Address by the Regional Director at the 3rd Annual meeting of South-East Asia Regulatory Network (SEARN)
23-25 April 2019, New Delhi, India
Ms Preeti Sudan, Secretary, Health & Family Welfare, Government of India; Dr Reddy, Drugs Controller General of India; Michel Ward, Coordinator, Regulatory Systems Strengthening; partners, national and international; representatives of National Regulatory Authorities; members of the South-East Asia Regulatory Network; WHO colleagues from Geneva, the Regional Office and Country Offices, distinguished participants, ladies and gentlemen,
Welcome to the third Annual Meeting of the South-East Asia Regulatory Network.
This meeting provides a crucial opportunity to meet, take stock of progress and plan ahead. I thank and commend all National Regulatory Authorities for their enthusiasm.
The contributions you make will play a pivotal role in ensuring SEARN achieves its objectives and accelerates progress towards UHC – one of the Region’s Flagship Priorities, a core aim of WHO’s 13th General Programme of Work, and the key to reaching Sustainable Development Goal 3.
UHC dominates today’s global agenda.
WHO is committed to supporting SEARN enhance country cooperation, and in doing so, work towards sharing regulatory resources.
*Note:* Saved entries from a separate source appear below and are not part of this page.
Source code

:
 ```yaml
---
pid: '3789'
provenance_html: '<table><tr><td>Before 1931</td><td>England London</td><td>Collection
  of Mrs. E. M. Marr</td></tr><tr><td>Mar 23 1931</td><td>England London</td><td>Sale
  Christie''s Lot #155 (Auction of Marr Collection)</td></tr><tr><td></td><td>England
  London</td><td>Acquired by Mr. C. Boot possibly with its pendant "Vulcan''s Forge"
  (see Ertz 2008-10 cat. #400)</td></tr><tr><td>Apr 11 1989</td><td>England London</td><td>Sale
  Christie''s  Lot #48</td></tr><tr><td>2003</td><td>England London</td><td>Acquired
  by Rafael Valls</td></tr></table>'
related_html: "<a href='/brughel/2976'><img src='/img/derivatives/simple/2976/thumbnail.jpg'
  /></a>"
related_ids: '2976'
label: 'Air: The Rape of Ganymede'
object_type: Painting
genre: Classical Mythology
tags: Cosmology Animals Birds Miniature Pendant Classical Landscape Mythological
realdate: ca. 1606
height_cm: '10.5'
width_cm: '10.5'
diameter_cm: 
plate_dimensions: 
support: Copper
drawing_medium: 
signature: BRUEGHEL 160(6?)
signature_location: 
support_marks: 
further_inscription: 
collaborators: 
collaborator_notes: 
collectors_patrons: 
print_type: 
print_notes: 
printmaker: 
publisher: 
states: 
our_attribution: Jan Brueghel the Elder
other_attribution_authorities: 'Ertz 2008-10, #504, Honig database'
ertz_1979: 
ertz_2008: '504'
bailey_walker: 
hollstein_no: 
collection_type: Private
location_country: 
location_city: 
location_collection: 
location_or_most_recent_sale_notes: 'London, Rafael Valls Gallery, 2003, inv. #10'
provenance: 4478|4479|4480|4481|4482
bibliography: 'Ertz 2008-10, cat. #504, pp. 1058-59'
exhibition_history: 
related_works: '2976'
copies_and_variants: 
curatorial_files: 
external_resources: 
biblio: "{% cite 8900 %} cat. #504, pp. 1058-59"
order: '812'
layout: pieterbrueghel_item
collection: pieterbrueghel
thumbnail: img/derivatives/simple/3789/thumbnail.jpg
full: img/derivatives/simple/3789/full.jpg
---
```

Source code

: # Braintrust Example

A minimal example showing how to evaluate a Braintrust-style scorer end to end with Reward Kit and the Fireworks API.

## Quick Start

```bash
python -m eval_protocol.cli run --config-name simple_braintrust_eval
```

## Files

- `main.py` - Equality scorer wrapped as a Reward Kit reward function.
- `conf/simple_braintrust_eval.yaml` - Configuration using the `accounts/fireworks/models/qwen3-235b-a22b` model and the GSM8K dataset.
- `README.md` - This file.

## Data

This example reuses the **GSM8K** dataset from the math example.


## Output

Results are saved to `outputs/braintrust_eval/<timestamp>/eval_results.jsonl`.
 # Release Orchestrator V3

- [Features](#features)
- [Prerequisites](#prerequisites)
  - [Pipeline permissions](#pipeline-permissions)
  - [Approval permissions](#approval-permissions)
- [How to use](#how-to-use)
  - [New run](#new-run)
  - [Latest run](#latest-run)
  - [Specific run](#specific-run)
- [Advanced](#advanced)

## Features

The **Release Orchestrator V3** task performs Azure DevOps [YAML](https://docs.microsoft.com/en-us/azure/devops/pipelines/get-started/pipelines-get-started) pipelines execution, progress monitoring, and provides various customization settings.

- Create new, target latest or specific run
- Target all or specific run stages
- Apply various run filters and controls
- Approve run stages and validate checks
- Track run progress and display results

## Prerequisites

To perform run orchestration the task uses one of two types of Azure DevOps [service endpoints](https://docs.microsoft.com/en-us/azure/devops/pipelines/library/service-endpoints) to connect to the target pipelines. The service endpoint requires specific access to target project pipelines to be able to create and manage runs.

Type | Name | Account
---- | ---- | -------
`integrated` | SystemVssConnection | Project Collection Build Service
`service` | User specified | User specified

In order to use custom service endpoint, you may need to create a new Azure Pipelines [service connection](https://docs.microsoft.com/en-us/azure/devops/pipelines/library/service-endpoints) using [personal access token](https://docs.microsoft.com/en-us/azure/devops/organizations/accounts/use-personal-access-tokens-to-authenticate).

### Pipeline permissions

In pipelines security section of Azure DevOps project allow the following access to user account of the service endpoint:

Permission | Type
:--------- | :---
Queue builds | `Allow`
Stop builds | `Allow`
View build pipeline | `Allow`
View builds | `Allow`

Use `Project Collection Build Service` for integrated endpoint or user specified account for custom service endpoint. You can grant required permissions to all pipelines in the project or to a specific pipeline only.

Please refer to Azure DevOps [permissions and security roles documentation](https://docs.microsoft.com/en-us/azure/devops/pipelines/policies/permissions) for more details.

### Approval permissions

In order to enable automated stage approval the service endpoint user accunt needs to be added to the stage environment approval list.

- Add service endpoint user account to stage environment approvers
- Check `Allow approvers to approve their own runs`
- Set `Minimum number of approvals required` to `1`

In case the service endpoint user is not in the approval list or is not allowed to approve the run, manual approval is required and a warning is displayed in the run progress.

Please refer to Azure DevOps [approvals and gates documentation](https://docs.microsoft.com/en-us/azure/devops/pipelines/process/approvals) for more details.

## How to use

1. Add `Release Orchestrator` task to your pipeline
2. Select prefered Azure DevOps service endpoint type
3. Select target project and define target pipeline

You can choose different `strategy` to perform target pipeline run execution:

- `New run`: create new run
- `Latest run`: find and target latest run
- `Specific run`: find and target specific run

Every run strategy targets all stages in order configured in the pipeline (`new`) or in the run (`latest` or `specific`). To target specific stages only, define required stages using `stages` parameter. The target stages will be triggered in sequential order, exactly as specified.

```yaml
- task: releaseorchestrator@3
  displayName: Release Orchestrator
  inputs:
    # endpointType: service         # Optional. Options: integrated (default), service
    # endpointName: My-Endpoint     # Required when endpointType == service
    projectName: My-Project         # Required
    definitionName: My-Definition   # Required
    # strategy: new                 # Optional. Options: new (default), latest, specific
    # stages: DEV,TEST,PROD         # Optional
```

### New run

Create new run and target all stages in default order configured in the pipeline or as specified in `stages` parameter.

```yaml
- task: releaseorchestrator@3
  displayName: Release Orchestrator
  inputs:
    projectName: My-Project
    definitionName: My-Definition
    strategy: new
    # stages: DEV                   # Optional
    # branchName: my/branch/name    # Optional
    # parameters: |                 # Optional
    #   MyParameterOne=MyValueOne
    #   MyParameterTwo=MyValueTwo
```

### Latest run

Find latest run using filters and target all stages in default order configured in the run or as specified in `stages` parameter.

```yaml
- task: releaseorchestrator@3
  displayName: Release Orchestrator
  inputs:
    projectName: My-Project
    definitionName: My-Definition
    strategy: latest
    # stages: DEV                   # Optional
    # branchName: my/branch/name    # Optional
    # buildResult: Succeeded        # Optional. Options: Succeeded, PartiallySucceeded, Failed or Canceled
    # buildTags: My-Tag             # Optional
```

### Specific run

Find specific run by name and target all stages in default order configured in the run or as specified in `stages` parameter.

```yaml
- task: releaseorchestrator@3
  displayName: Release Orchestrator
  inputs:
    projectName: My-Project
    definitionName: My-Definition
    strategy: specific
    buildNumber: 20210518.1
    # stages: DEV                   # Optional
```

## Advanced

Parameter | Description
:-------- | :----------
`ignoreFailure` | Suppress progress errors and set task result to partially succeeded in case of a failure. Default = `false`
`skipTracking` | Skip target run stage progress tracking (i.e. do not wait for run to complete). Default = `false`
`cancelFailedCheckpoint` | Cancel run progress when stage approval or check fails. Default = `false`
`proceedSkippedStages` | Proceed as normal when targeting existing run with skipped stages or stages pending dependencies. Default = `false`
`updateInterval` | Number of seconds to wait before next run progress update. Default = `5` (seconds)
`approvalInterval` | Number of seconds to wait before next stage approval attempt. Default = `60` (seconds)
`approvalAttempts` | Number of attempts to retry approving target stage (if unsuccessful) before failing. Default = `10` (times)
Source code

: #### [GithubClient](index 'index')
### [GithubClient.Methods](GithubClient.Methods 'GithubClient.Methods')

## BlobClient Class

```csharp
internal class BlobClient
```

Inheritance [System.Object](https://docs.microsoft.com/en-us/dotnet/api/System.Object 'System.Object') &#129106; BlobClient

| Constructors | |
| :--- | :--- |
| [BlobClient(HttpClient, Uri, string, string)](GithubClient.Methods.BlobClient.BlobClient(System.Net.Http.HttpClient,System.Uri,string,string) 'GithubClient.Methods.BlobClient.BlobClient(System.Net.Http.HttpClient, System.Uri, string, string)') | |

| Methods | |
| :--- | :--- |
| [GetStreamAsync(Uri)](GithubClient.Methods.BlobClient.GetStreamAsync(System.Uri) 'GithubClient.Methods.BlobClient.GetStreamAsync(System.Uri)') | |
These outcomes will be especially useful to the Region’s smaller countries due to the economies of scale they will have access to.
The 2018 Delhi Declaration on Improving Access to Essential Medical Products, which ministers of each of the Region’s Member States endorsed, is unequivocal:
We will “continue momentum to strengthen regulatory cooperation and collaboration to improve the availability, quality and safety of essential medical products through the South-East Asia Regulatory Network”.
Let us take this opportunity to do precisely that, and build on the progress made at the second Annual Meeting in Colombo last year.
As you urged at that meeting, the Information Sharing Platform, or ISP, Gateway has now been developed by the Centre for Development of Advanced Computing.
At last year’s Regional Committee, ministers had an opportunity to see the ISP, which was operationalized the following month, in October.
The Gateway is progressively expanding the data it stores across several key regulatory areas.
As the ISP matures, I trust you will share alerts and confidential information to ensure quality medical products reach all people everywhere in our very large and diverse Region.
I urge all of you to make full use of the ISP Gateway to sustain and accelerate progress, and thereby maximize SEARN’s innovative potential.
That potential is well captured by SEARN’s five working groups, which support the overall objective of enabling communication and information sharing on regulatory policies, guidelines, standards, procedures, outputs and regulated products and entities.
The first working group is concerned with quality assurance and the development and enforcement of medical product standards.
I understand Working Group 1 has taken up mapping laboratory capacities as a priority. I am confident you will complete the task soon and overcome the non-availability of reference standards and impurities among some regulatory authorities.
The second working group focuses on building capacity on regulatory practices.
I urge Working Group 2 to fully leverage the strengths of regulatory authorities that already have robust Institutional Development Plans.
I am pleased to learn that you are considering a pilot collaboration on the approval of new antiretrovirals to treat HIV/AIDS and hepatitis, which could significantly expand access to affordable generic medicines produced in the Region.
The third working group’s focus can be summarized in a single word – vigilance.
To that end, Working Group 3’s efforts to develop policies, norms, standards and guidelines for vigilance at the country level will be crucial. I encourage you to ensure the negative experiences of any regulatory authority is rapidly exchanged with others to protect public health and safety Region-wide.
The fourth working group has helped shape the Information Sharing Platform, which has already been mentioned.
I am pleased that at last year’s meeting you added a fifth working group, pertaining to medical devices and diagnostics.
Working Group 5 is now building capacity in this area, keeping in mind country-specific needs and challenges, especially as they relate to diagnostics.
To support and encourage this area of work, WHO organized a one-day pharmacovigilance programme to be held directly after this meeting.
I thank the Andhra Pradesh Medical Technology Zone, Vishakhapatnam for their enthusiasm to host the event. I am sure Working Group 5 will make the most of the training.
I understand you are actively engaged in developing a strategic plan that you will apply from the present year through to 2023.
In doing so, I trust you will establish clear deliverables that will enable us all to gauge progress and focus where focus is needed.
I cannot emphasize that point enough. The many partners gathered today are here to help, and I thank them for their presence. We all very much support this innovative initiative.
As many of you are aware, WHO’s triple billion targets are both bold and ambitious.
Your efforts to increase access to medical products are crucial to achieving them, and to staying on track to realize our own Flagship Priority and reach SDG 3 – to ensure healthy lives and promote health and well-being for all, at all ages.
With that in mind, I am inspired by your enthusiasm and encouraged by the momentum SEARN has already gained.
I am certain your collective wisdom and experience will contribute to the life-changing outcomes together we must achieve.
I wish you an engaging and productive meeting.